I used both these burrs to grind out the seat. You may find that just one suits you better than the other. Because I have Carpal Tunnel syndrome in my wrists, I find this procedure quite difficult and a little painful, so I tend to grind out a little too much in my quest and for that reason, I prefer to solder a constructed seat into my settings, as in this setting. In this case, I might make another cone to a slightly smaller template and solder it inside. Then I would thin down the top edge of the outer cone, so that it is thin enough to rub over, but for the purpose of this tutorial, I will carry on cutting!....

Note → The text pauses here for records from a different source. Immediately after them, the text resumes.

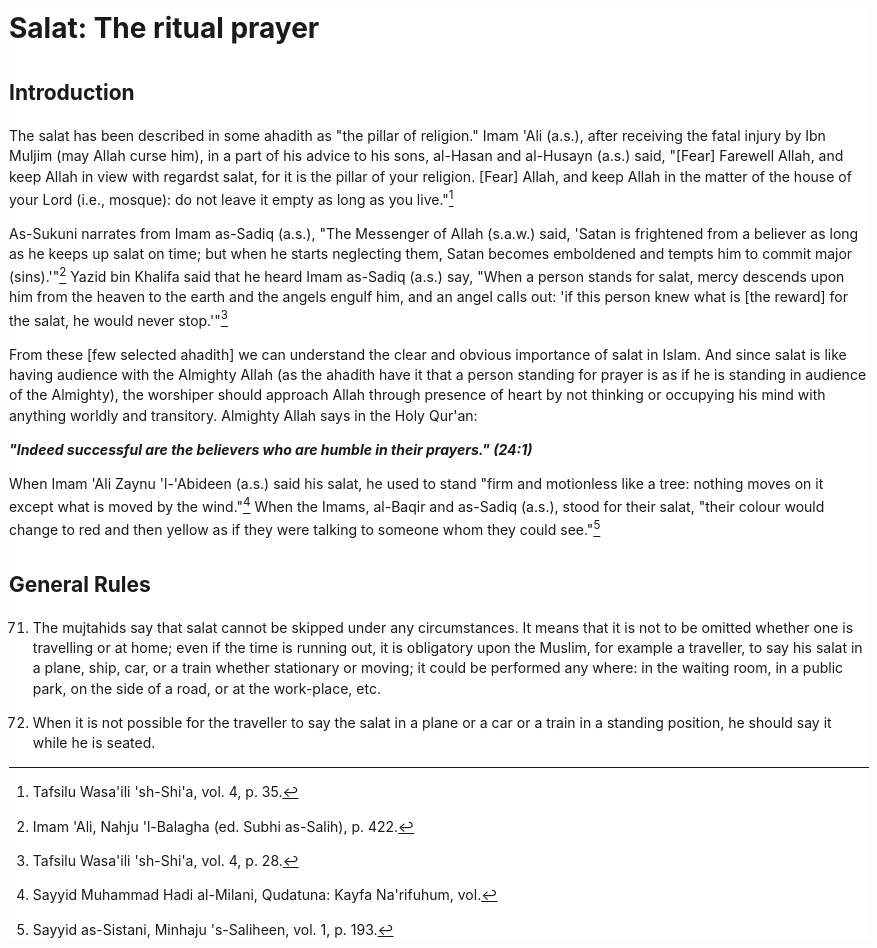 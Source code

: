 Salat: The ritual prayer
========================

Introduction
------------

The salat has been described in some ahadith as "the pillar of
religion." Imam 'Ali (a.s.), after receiving the fatal injury by Ibn
Muljim (may Allah curse him), in a part of his advice to his sons,
al-Hasan and al-Husayn (a.s.) said, "[Fear] Farewell Allah, and keep
Allah in view with regardst salat, for it is the pillar of your
religion. [Fear] Allah, and keep Allah in the matter of the house of
your Lord (i.e., mosque): do not leave it empty as long as you
live."[^1]

As-Sukuni narrates from Imam as-Sadiq (a.s.), "The Messenger of Allah
(s.a.w.) said, 'Satan is frightened from a believer as long as he keeps
up salat on time; but when he starts neglecting them, Satan becomes
emboldened and tempts him to commit major (sins).'"[^2] Yazid bin
Khalifa said that he heard Imam as-Sadiq (a.s.) say, "When a person
stands for salat, mercy descends upon him from the heaven to the earth
and the angels engulf him, and an angel calls out: 'if this person knew
what is [the reward] for the salat, he would never stop.'"[^3]

From these [few selected ahadith] we can understand the clear and
obvious importance of salat in Islam. And since salat is like having
audience with the Almighty Allah (as the ahadith have it that a person
standing for prayer is as if he is standing in audience of the
Almighty), the worshiper should approach Allah through presence of heart
by not thinking or occupying his mind with anything worldly and
transitory. Almighty Allah says in the Holy Qur'an:

***"Indeed successful are the believers who are humble in their
prayers." (24:1)***

When Imam 'Ali Zaynu 'l-'Abideen (a.s.) said his salat, he used to stand
"firm and motionless like a tree: nothing moves on it except what is
moved by the wind."[^4] When the Imams, al-Baqir and as-Sadiq (a.s.),
stood for their salat, "their colour would change to red and then yellow
as if they were talking to someone whom they could see."[^5]

General Rules
-------------

71. The mujtahids say that salat cannot be skipped under any
circumstances. It means that it is not to be omitted whether one is
travelling or at home; even if the time is running out, it is obligatory
upon the Muslim, for example a traveller, to say his salat in a plane,
ship, car, or a train whether stationary or moving; it could be
performed any where: in the waiting room, in a public park, on the side
of a road, or at the work-place, etc.

72. When it is not possible for the traveller to say the salat in a
plane or a car or a train in a standing position, he should say it while
he is seated.


[^1]: Tafsilu Wasa'ili 'sh-Shi'a, vol. 4, p. 35.
[^2]: Imam 'Ali, Nahju 'l-Balagha (ed. Subhi as-Salih), p. 422.
[^3]: Tafsilu Wasa'ili 'sh-Shi'a, vol. 4, p. 28.
[^4]: Sayyid Muhammad Hadi al-Milani, Qudatuna: Kayfa Na'rifuhum, vol.
[^5]: Sayyid as-Sistani, Minhaju 's-Saliheen, vol. 1, p. 193.
[^6]: "In normal cases" means other than the major metropolitan cities
[^7]: Translator's Note: Khums is an annual Islamic tax applied, among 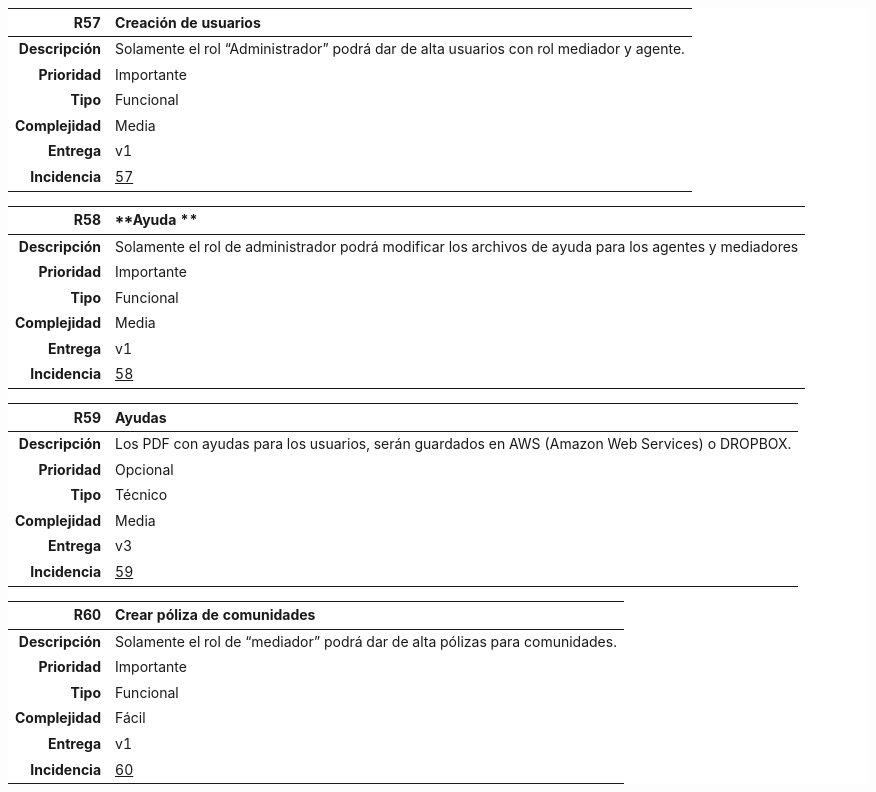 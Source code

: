 | **R57**     | **Creación de usuarios**         |
| --------------: | :------------------- |
| **Descripción** | Solamente el rol “Administrador” podrá dar de alta usuarios con rol mediador y agente.             |
| **Prioridad**   | Importante           |
| **Tipo**        | Funcional                |
| **Complejidad** | Media         |
| **Entrega**     | v1             |
| **Incidencia**  | [57](https://github.com/Jcaspen/segurcastillo/issues/57) |

| **R58**     | **Ayuda **         |
| --------------: | :------------------- |
| **Descripción** | Solamente el rol de administrador podrá modificar los archivos de ayuda para los agentes y mediadores             |
| **Prioridad**   | Importante           |
| **Tipo**        | Funcional                |
| **Complejidad** | Media         |
| **Entrega**     | v1             |
| **Incidencia**  | [58](https://github.com/Jcaspen/segurcastillo/issues/58) |

| **R59**     | **Ayudas**         |
| --------------: | :------------------- |
| **Descripción** | Los PDF con ayudas para los usuarios, serán guardados en AWS (Amazon Web Services) o DROPBOX.             |
| **Prioridad**   | Opcional           |
| **Tipo**        | Técnico                |
| **Complejidad** | Media         |
| **Entrega**     | v3             |
| **Incidencia**  | [59](https://github.com/Jcaspen/segurcastillo/issues/59) |

| **R60**     | **Crear póliza de comunidades**         |
| --------------: | :------------------- |
| **Descripción** | Solamente  el rol  de “mediador” podrá dar de alta pólizas para comunidades.             |
| **Prioridad**   | Importante           |
| **Tipo**        | Funcional                |
| **Complejidad** | Fácil         |
| **Entrega**     | v1             |
| **Incidencia**  | [60](https://github.com/Jcaspen/segurcastillo/issues/60) |
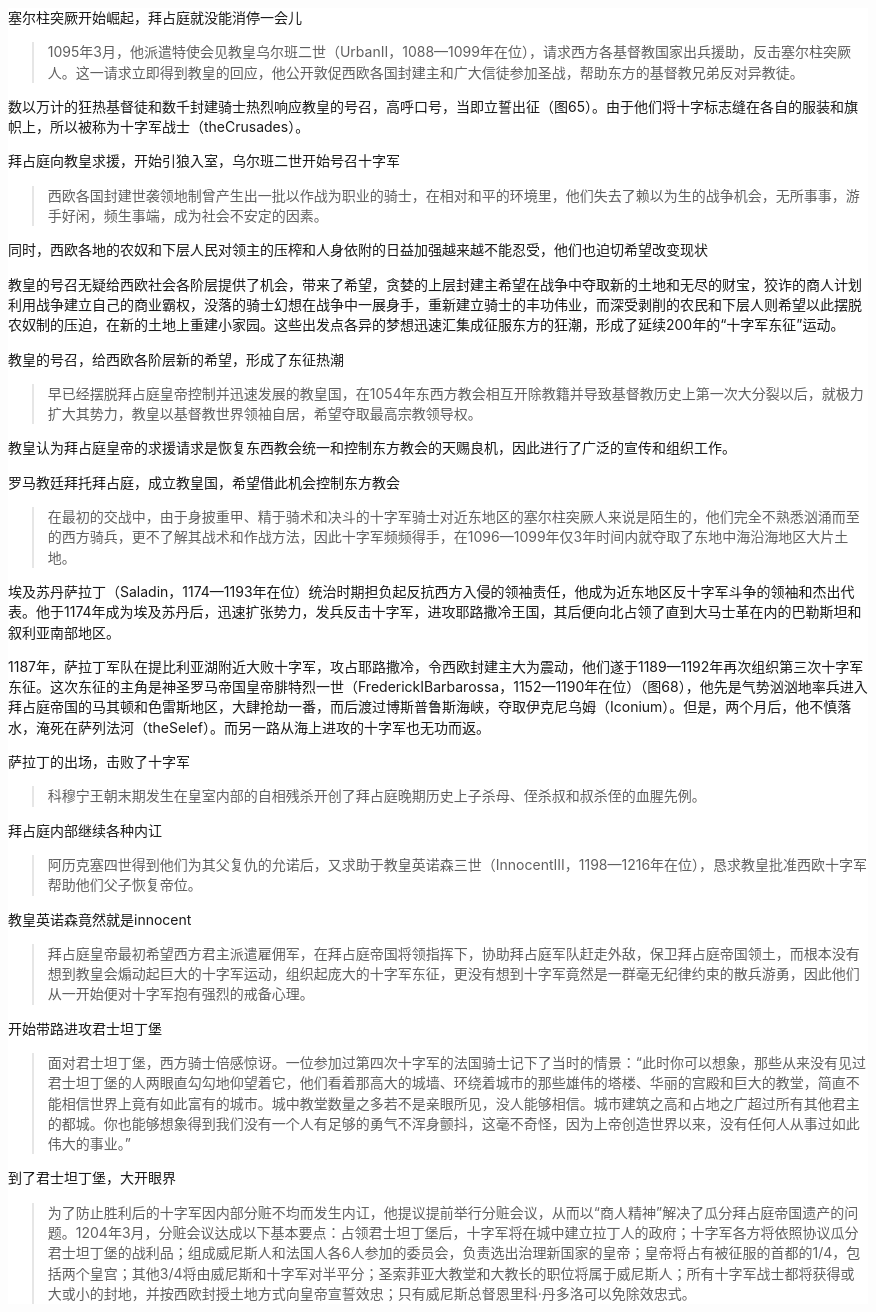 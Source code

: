 
塞尔柱突厥开始崛起，拜占庭就没能消停一会儿
>1095年3月，他派遣特使会见教皇乌尔班二世（UrbanII，1088—1099年在位），请求西方各基督教国家出兵援助，反击塞尔柱突厥人。这一请求立即得到教皇的回应，他公开敦促西欧各国封建主和广大信徒参加圣战，帮助东方的基督教兄弟反对异教徒。

数以万计的狂热基督徒和数千封建骑士热烈响应教皇的号召，高呼口号，当即立誓出征（图65）。由于他们将十字标志缝在各自的服装和旗帜上，所以被称为十字军战士（theCrusades）。



拜占庭向教皇求援，开始引狼入室，乌尔班二世开始号召十字军
>西欧各国封建世袭领地制曾产生出一批以作战为职业的骑士，在相对和平的环境里，他们失去了赖以为生的战争机会，无所事事，游手好闲，频生事端，成为社会不安定的因素。

同时，西欧各地的农奴和下层人民对领主的压榨和人身依附的日益加强越来越不能忍受，他们也迫切希望改变现状

教皇的号召无疑给西欧社会各阶层提供了机会，带来了希望，贪婪的上层封建主希望在战争中夺取新的土地和无尽的财宝，狡诈的商人计划利用战争建立自己的商业霸权，没落的骑士幻想在战争中一展身手，重新建立骑士的丰功伟业，而深受剥削的农民和下层人则希望以此摆脱农奴制的压迫，在新的土地上重建小家园。这些出发点各异的梦想迅速汇集成征服东方的狂潮，形成了延续200年的“十字军东征”运动。



教皇的号召，给西欧各阶层新的希望，形成了东征热潮
>早已经摆脱拜占庭皇帝控制并迅速发展的教皇国，在1054年东西方教会相互开除教籍并导致基督教历史上第一次大分裂以后，就极力扩大其势力，教皇以基督教世界领袖自居，希望夺取最高宗教领导权。

教皇认为拜占庭皇帝的求援请求是恢复东西教会统一和控制东方教会的天赐良机，因此进行了广泛的宣传和组织工作。



罗马教廷拜托拜占庭，成立教皇国，希望借此机会控制东方教会
>在最初的交战中，由于身披重甲、精于骑术和决斗的十字军骑士对近东地区的塞尔柱突厥人来说是陌生的，他们完全不熟悉汹涌而至的西方骑兵，更不了解其战术和作战方法，因此十字军频频得手，在1096—1099年仅3年时间内就夺取了东地中海沿海地区大片土地。

埃及苏丹萨拉丁（Saladin，1174—1193年在位）统治时期担负起反抗西方入侵的领袖责任，他成为近东地区反十字军斗争的领袖和杰出代表。他于1174年成为埃及苏丹后，迅速扩张势力，发兵反击十字军，进攻耶路撒冷王国，其后便向北占领了直到大马士革在内的巴勒斯坦和叙利亚南部地区。

1187年，萨拉丁军队在提比利亚湖附近大败十字军，攻占耶路撒冷，令西欧封建主大为震动，他们遂于1189—1192年再次组织第三次十字军东征。这次东征的主角是神圣罗马帝国皇帝腓特烈一世（FrederickIBarbarossa，1152—1190年在位）（图68），他先是气势汹汹地率兵进入拜占庭帝国的马其顿和色雷斯地区，大肆抢劫一番，而后渡过博斯普鲁斯海峡，夺取伊克尼乌姆（Iconium）。但是，两个月后，他不慎落水，淹死在萨列法河（theSelef）。而另一路从海上进攻的十字军也无功而返。



萨拉丁的出场，击败了十字军
>科穆宁王朝末期发生在皇室内部的自相残杀开创了拜占庭晚期历史上子杀母、侄杀叔和叔杀侄的血腥先例。



拜占庭内部继续各种内讧
>阿历克塞四世得到他们为其父复仇的允诺后，又求助于教皇英诺森三世（InnocentIII，1198—1216年在位），恳求教皇批准西欧十字军帮助他们父子恢复帝位。



教皇英诺森竟然就是innocent
>拜占庭皇帝最初希望西方君主派遣雇佣军，在拜占庭帝国将领指挥下，协助拜占庭军队赶走外敌，保卫拜占庭帝国领土，而根本没有想到教皇会煽动起巨大的十字军运动，组织起庞大的十字军东征，更没有想到十字军竟然是一群毫无纪律约束的散兵游勇，因此他们从一开始便对十字军抱有强烈的戒备心理。



开始带路进攻君士坦丁堡
>面对君士坦丁堡，西方骑士倍感惊讶。一位参加过第四次十字军的法国骑士记下了当时的情景：“此时你可以想象，那些从来没有见过君士坦丁堡的人两眼直勾勾地仰望着它，他们看着那高大的城墙、环绕着城市的那些雄伟的塔楼、华丽的宫殿和巨大的教堂，简直不能相信世界上竟有如此富有的城市。城中教堂数量之多若不是亲眼所见，没人能够相信。城市建筑之高和占地之广超过所有其他君主的都城。你也能够想象得到我们没有一个人有足够的勇气不浑身颤抖，这毫不奇怪，因为上帝创造世界以来，没有任何人从事过如此伟大的事业。”



到了君士坦丁堡，大开眼界
>为了防止胜利后的十字军因内部分赃不均而发生内讧，他提议提前举行分赃会议，从而以“商人精神”解决了瓜分拜占庭帝国遗产的问题。1204年3月，分赃会议达成以下基本要点：占领君士坦丁堡后，十字军将在城中建立拉丁人的政府；十字军各方将依照协议瓜分君士坦丁堡的战利品；组成威尼斯人和法国人各6人参加的委员会，负责选出治理新国家的皇帝；皇帝将占有被征服的首都的1/4，包括两个皇宫；其他3/4将由威尼斯和十字军对半平分；圣索菲亚大教堂和大教长的职位将属于威尼斯人；所有十字军战士都将获得或大或小的封地，并按西欧封授土地方式向皇帝宣誓效忠；只有威尼斯总督恩里科·丹多洛可以免除效忠式。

Further shaping was achieved by using a medium sized, fine flat file, to take the height of the mount down until it is lower than the table but above the girdle (the "girdle" is the widest edge of the stone) so that I have enough metal to rub over. You can see here that the edge of the mount is now nice and thin from having the seat ground down. At this stage in the photo, I still have to take the height down a bit, as there is too much metal to push over.

You can see the ring is now held firmly in the Ring Clamp and I am pushing the edge over from opposite points with my pusher, bit by bit until the edge is snug against the stone all around. Only then do I push any visible lip down against the stone in a downwards push, before finally rubbing around in one direction with my burnisher....just as we did at the end for this setting. 

In case you're not sure, this gizmo above, is a ring clamp and makes holding rings while you set stones a much easier job than simply holding the ring with your hand.

So here is the mount after pushing, but before burnishing and below you can see the mount after burnishing.


Job done. Do remember that this is just one way of making this mount, there are variations. Every jeweller has a different way of doing it and has tips to share...good luck!